If Maslow were designing his pyramid from scratch today to explain what motivates people at work, beyond the basics, what would it look like? That's a question we set out to answer at Facebook, in collaboration with our people analytics team.

We survey our workforce twice a year, asking what employees value most. After examining hundreds of thousands of answers over and over again, we identified three big buckets of motivators: career, community, and cause.

Career is about work: having a job that provides autonomy, allows you to use your strengths, and promotes your learning and development. It's at the heart of intrinsic motivation.

Community is about people: feeling respected, cared about, and recognized by others. It drives our sense of connection and belongingness.
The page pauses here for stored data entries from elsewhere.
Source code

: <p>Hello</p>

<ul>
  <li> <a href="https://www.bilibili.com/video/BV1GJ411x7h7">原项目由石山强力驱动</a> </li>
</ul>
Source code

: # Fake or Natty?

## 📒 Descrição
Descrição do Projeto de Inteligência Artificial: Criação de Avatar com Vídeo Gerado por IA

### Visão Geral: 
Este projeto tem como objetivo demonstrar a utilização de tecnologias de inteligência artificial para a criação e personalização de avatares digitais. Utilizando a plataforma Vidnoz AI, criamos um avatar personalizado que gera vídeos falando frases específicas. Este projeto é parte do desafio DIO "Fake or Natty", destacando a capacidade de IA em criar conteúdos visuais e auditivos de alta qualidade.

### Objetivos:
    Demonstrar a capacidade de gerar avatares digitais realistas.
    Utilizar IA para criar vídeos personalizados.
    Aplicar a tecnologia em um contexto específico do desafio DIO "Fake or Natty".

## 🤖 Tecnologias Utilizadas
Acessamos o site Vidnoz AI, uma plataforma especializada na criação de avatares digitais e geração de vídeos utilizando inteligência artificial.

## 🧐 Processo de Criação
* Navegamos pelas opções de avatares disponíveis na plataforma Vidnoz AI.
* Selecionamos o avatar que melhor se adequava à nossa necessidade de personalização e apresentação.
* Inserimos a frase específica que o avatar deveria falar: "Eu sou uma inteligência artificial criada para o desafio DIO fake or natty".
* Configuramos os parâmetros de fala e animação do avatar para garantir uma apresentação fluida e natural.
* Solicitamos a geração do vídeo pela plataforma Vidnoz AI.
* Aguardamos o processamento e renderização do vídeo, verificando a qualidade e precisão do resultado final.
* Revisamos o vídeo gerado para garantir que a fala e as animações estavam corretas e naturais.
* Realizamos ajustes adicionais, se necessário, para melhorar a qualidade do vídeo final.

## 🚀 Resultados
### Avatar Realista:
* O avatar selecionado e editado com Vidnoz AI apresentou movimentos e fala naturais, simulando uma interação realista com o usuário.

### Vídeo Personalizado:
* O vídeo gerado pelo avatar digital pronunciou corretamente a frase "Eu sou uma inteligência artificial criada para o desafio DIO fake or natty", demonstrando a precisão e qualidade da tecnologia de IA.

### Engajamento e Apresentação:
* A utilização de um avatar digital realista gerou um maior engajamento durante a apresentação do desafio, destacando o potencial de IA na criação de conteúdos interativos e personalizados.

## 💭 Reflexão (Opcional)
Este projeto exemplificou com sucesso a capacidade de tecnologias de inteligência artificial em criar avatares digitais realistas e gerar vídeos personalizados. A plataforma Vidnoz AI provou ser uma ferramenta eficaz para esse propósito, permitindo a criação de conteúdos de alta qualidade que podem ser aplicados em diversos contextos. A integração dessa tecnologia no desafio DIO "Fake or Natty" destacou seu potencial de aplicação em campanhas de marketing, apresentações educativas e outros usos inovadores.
Cause is about purpose: feeling that you make a meaningful impact, identifying with the organization's mission, and believing that it does some good in the world. It's a source of pride.

These three buckets make up what's called the psychological contract — the unwritten expectations and obligations between employees and employers. When that contract is fulfilled, people bring their whole selves to work. But when it's breached, people become less satisfied and committed. They contribute less. They perform worse.

In the past, organizations built entire cultures around just one aspect of the psychological contract. You could recruit, motivate, and retain people by promising a great career or a close-knit community or a meaningful cause. But we've found that many people want more. In our most recent survey, more than a quarter of Facebook employees rated all three buckets as important. They wanted a career and a community and a cause. And 90% of our people had a tie in importance between at least two of the three buckets.

Wondering whether certain motivators would jump out for particular people or places, we broke the data down by categories. We started with age.

There's a lot of talk about how different Millennials are from everyone else, but we found that priorities were strikingly similar across age groups.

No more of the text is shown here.